I'm reading about elliptic curve groups and the structure of the finite subgroups. Suppose I have a finite abelian group $T$ of order $n=p^k m$ where $p$ is a prime that does not divide $m$, and also $T\subseteq \mathbb{Z}_n\oplus \mathbb{Z}_n$. Then we decompose $T=G\oplus P$ where $P$ is the (unique) Sylow $p$-subgroup, and $\vert G\vert =m$. We also know that $G\subseteq \mathbb{Z}_m\oplus \mathbb{Z}_m$ (maybe this follows directly from the structure of $T$; it can also be concluded from elliptic curve facts). Then the proof I'm reading concludes that $T$ can be decomposed as $T_1\oplus T_2$ where $\vert T_1\vert$ divides $\vert T_2\vert$, and $p$ divides only $\vert T_2\vert$.
I can see how we can decompose $G=G_1\oplus G_2$ and so $T=G_1\oplus G_2\oplus P$. If $P$ is a cyclic group (though I don't see why it should be), then $G_2\oplus P$ can be rewritten as a cyclic subgroup since their orders are co-prime. But I don't know why we would conclude that this new cyclic group has order divisible by the order of $G_1$, or how to decompose it in some other way.
Maybe I could decompose each subgroup into Sylow subgroups as follows: $$G_i = P_{i1}\oplus\dots P_{i\ell_i}\oplus Q_{i1}\oplus\dots\oplus Q_{i \ell_0}$$ for $i\in \{1,2\}$, where $P_{ij}$ and $Q_{ij}$ are the Sylow subgroups for some primes $p_j$ that divide $\vert G_i\vert$, such that $\vert P_{ij}\vert = p_j^{a_j}$ for a prime $p_j$ that divides only one of $\vert G_1\vert$ or $\vert G_2\vert$, and $\vert Q_{ij}\vert=q_j^{a_j}$ for a prime $q_j$ that divides both $\vert G_1\vert$ and $\vert G_2\vert$.
Then since the order of $P_{ij}$ (for every $i$ and $j$) is co-prime to over other group in the decomposition, I can rewrite: $$\begin{align} G_1\oplus G_2 = &P_{11}\oplus\dots P_{1\ell_1}\oplus Q_{11}\oplus\dots\oplus Q_{1 \ell_0} \oplus P_{21}\oplus\dots\oplus P_{2\ell_2}\oplus Q_{21}\oplus\dots\oplus Q_{2\ell_0}\\ = &\left(Q_{11}\oplus\dots\oplus Q_{1 \ell_0}\right) \oplus \left(P_{11}\oplus\dots P_{1\ell_1}\oplus P_{21}\oplus\dots\oplus P_{2\ell_2}\oplus Q_{21}\oplus\dots\oplus Q_{2\ell_0}\right)\\ = & G_1' \oplus G_2'\end{align}$$
such that $G_1'$ and $G_2'$ are cyclic. Now, all primes that divide $\vert G_1'\vert$ will also divide $\vert G_2'\vert$; however, I have no guarantee about the power of each prime that divides the two orders.

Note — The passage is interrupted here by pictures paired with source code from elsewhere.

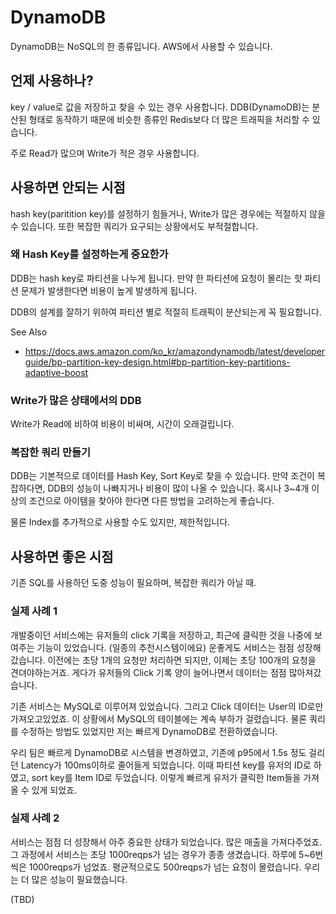 # DynamoDB

DynamoDB는 NoSQL의 한 종류입니다. AWS에서 사용할 수 있습니다.

## 언제 사용하나?

key / value로 값을 저장하고 찾을 수 있는 경우 사용합니다. DDB(DynamoDB)는 분산된 형태로 동작하기 때문에 비슷한 종류인 Redis보다 더 많은 트래픽을 처리할 수 있습니다.

주로 Read가 많으며 Write가 적은 경우 사용합니다.

## 사용하면 안되는 시점

hash key(paritition key)를 설정하기 힘들거나, Write가 많은 경우에는 적절하지 않을 수 있습니다. 또한 복잡한 쿼리가 요구되는 상황에서도 부적절합니다.

### 왜 Hash Key를 설정하는게 중요한가

DDB는 hash key로 파티션을 나누게 됩니다. 만약 한 파티션에 요청이 몰리는 핫 파티션 문제가 발생한다면 비용이 높게 발생하게 됩니다.

DDB의 설계를 잘하기 위하여 파티션 별로 적절히 트래픽이 분산되는게 꼭 필요합니다.

See Also
  - https://docs.aws.amazon.com/ko_kr/amazondynamodb/latest/developerguide/bp-partition-key-design.html#bp-partition-key-partitions-adaptive-boost

### Write가 많은 상태에서의 DDB

Write가 Read에 비하여 비용이 비싸며, 시간이 오래걸립니다.

### 복잡한 쿼리 만들기

DDB는 기본적으로 데이터를 Hash Key, Sort Key로 찾을 수 있습니다. 만약 조건이 복잡하다면, DDB의 성능이 나빠지거나 비용이 많이 나올 수 있습니다. 혹시나 3~4개 이상의 조건으로 아이템을 찾아야 한다면 다른 방법을 고려하는게 좋습니다.

물론 Index를 추가적으로 사용할 수도 있지만, 제한적입니다.

## 사용하면 좋은 시점

기존 SQL를 사용하던 도중 성능이 필요하며, 복잡한 쿼리가 아닐 때.

### 실제 사례 1

개발중이던 서비스에는 유저들의 click 기록을 저장하고, 최근에 클릭한 것을 나중에 보여주는 기능이 있었습니다. (일종의 추천시스템이에요) 운좋게도 서비스는 점점 성장해갔습니다. 이전에는 초당 1개의 요청만 처리하면 되지만, 이제는 초당 100개의 요청을 견뎌야하는거죠. 게다가 유저들의 Click 기록 양이 늘어나면서 데이터는 점점 많아져갔습니다.

기존 서비스는 MySQL로 이루어져 있었습니다. 그리고 Click 데이터는 User의 ID로만 가져오고있었죠. 이 상황에서 MySQL의 테이블에는 계속 부하가 걸렸습니다. 물론 쿼리를 수정하는 방법도 있었지만 저는 빠르게 DynamoDB로 전환하였습니다.

우리 팀은 빠르게 DynamoDB로 시스템을 변경하였고, 기존에 p95에서 1.5s 정도 걸리던 Latency가 100ms이하로 줄어들게 되었습니다. 이때 파티션 key를 유저의 ID로 하였고, sort key를 Item ID로 두었습니다. 이렇게 빠르게 유저가 클릭한 Item들을 가져올 수 있게 되었죠.

### 실제 사례 2

서비스는 점점 더 성장해서 아주 중요한 상태가 되었습니다. 많은 매출을 가져다주었죠. 그 과정에서 서비스는 초당 1000reqps가 넘는 경우가 종종 생겼습니다. 하루에 5~6번씩은 1000reqps가 넘었죠. 평균적으로도 500reqps가 넘는 요청이 몰렸습니다. 우리는 더 많은 성능이 필요했습니다.

(TBD)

(if it helps, the proof is Corollary 7.4 in these notes.)
I assume that you meant for both $T_i$ to be cyclic, else I can take $T_1=1$ and $T_2=T$. If this is the case, the proof is nothing to do with elliptic curves, and simply a statement about finite abelian groups.
Any abelian group $G$ of order $m$ can be decomposed as a direct sum of cyclic groups $$G=G_1\oplus G_2\oplus \cdots \oplus G_r.$$ As you have already noted, you can already decompose everything in sight into Sylow $q$-subgroups for all the $q$ dividing $m$, so I will just treat one such $q$. A direct sum of cyclic $q$-groups can be ordered so that each factor has larger order than the last. But for you, since everything is a subgroup of $m\oplus m$, there are at most two terms. Thus each Sylow $q$-sugbroup of $G$ can be decomposed as $G_{q,1}\oplus G_{q,2}$, where $G_{q,i}$ is cyclic and $|G_{q,1}|\leq |G_{q,2}|$. But these are $q$-groups, so the latter inequality implies that the one divides the order of the other.
Now take $T_1$ to be the sum of the $G_{q,1}$, and $T_2$ to tbe the sum of $G_{q,2}$ and $P$. It remains to check that each $T_i$ is cyclic. But the direct sum of cyclic groups of coprime order is cyclic, so we are done.